## Data for this task
--- START ---
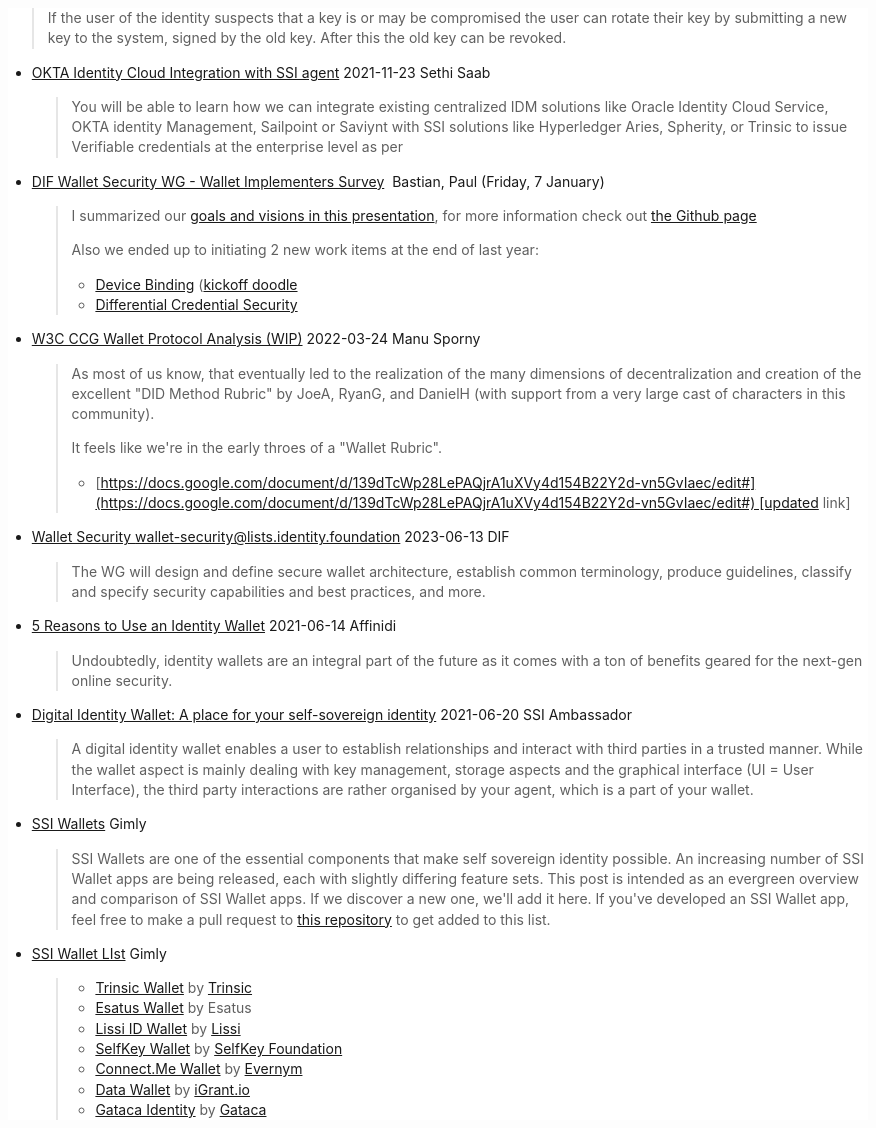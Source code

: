   > If the user of the identity suspects that a key is or may be compromised the user can rotate their key by submitting a new key to the system, signed by the old key. After this the old key can be revoked. 

* [OKTA Identity Cloud Integration with SSI agent](https://medium.com/@sethisaab/okta-identity-cloud-integration-with-ssi-agent-ea1694a833cb) 2021-11-23 Sethi Saab
  > You will be able to learn how we can integrate existing centralized IDM solutions like Oracle Identity Cloud Service, OKTA identity Management, Sailpoint or Saviynt with SSI solutions like Hyperledger Aries, Spherity, or Trinsic to issue Verifiable credentials at the enterprise level as per 
  
* [DIF Wallet Security WG - Wallet Implementers Survey](https://lists.w3.org/Archives/Public/public-credentials/2022Jan/0063.html)  Bastian, Paul (Friday, 7 January)
  > 
  > I summarized our [goals and visions in this presentation](https://nextcloud.idunion.org/s/D2cbMi6w8t3nPYj), for more information check out [the Github page](https://github.com/decentralized-identity/wallet-security)
  > 
  > Also we ended up to initiating 2 new work items at the end of last year:
  > * [Device Binding](https://github.com/decentralized-identity/wallet-security/blob/main/work_items/device_binding.md) ([kickoff doodle](https://doodle.com/poll/bttcdxcqdn9cpziu)
  > * [Differential Credential Security](https://github.com/decentralized-identity/wallet-security/blob/differential-credential-security-wg/work_items/differential_credential_security.md)

* [W3C CCG Wallet Protocol Analysis (WIP)](https://lists.w3.org/Archives/Public/public-credentials/2022Mar/0241.html) 2022-03-24 Manu Sporny
  > As most of us know, that eventually led to the realization of the many dimensions of decentralization and creation of the excellent "DID Method Rubric" by JoeA, RyanG, and DanielH (with support from a very large cast of characters in this community).
  > 
  > It feels like we're in the early throes of a "Wallet Rubric".
  > * [https://docs.google.com/document/d/139dTcWp28LePAQjrA1uXVy4d154B22Y2d-vn5GvIaec/edit#](https://docs.google.com/document/d/139dTcWp28LePAQjrA1uXVy4d154B22Y2d-vn5GvIaec/edit#) [updated link]

* [Wallet Security wallet-security@lists.identity.foundation](https://lists.identity.foundation/g/wallet-security) 2023-06-13 DIF
  > The WG will design and define secure wallet architecture, establish common terminology, produce guidelines, classify and specify security capabilities and best practices, and more.
* [5 Reasons to Use an Identity Wallet](https://academy.affinidi.com/5-reasons-to-use-an-identity-wallet-c289ba2980cf) 2021-06-14 Affinidi
  > Undoubtedly, identity wallets are an integral part of the future as it comes with a ton of benefits geared for the next-gen online security.
* [Digital Identity Wallet: A place for your self-sovereign identity](https://ssi-ambassador.medium.com/digital-identity-wallet-a-place-for-your-self-sovereign-identity-5dfbd3d48a74) 2021-06-20 SSI Ambassador
  > A digital identity wallet enables a user to establish relationships and interact with third parties in a trusted manner. While the wallet aspect is mainly dealing with key management, storage aspects and the graphical interface (UI = User Interface), the third party interactions are rather organised by your agent, which is a part of your wallet.

* [SSI Wallets](https://www.gimly.io/blog/ssi-wallets) Gimly
  > SSI Wallets are one of the essential components that make self sovereign identity possible. An increasing number of SSI Wallet apps are being released, each with slightly differing feature sets. This post is intended as an evergreen overview and comparison of SSI Wallet apps. If we discover a new one, we'll add it here. If you've developed an SSI Wallet app, feel free to make a pull request to [this repository](https://github.com/Gimly-Blockchain/ssi-wallets) to get added to this list.
* [SSI Wallet LIst](https://github.com/Gimly-Blockchain/ssi-wallets) Gimly
  > - [Trinsic Wallet](https://trinsic.id/trinsic-wallet/) by [Trinsic](https://github.com/trinsic-id)
  > - [Esatus Wallet](https://esatus.com/esatus-ssi-wallet-app-ab-sofort-fuer-ios-und-android-verfuegbar/?lang=en) by Esatus
  > - [Lissi ID Wallet](https://lissi.id/mobile) by [Lissi](https://github.com/lissi)
  > - [SelfKey Wallet](https://selfkey.org/self-sovereign-identity/) by [SelfKey Foundation](https://github.com/SelfKeyFoundation)
  > - [Connect.Me Wallet](https://try.connect.me/) by [Evernym](https://github.com/evernym)
  > - [Data Wallet](https://igrant.io/datawallet.html) by [iGrant.io](https://github.com/L3-iGrant)
  > - [Gataca Identity](https://gataca.io/products/) by [Gataca](https://github.com/gataca-io)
--- END ---
## Problem to solve
Answer with the exact lines running from the one that contains "- [Lissi ID" through the last line of the data. Include no other line.

## Response to the task
  > - [Lissi ID Wallet](https://lissi.id/mobile) by [Lissi](https://github.com/lissi)
  > - [SelfKey Wallet](https://selfkey.org/self-sovereign-identity/) by [SelfKey Foundation](https://github.com/SelfKeyFoundation)
  > - [Connect.Me Wallet](https://try.connect.me/) by [Evernym](https://github.com/evernym)
  > - [Data Wallet](https://igrant.io/datawallet.html) by [iGrant.io](https://github.com/L3-iGrant)
  > - [Gataca Identity](https://gataca.io/products/) by [Gataca](https://github.com/gataca-io)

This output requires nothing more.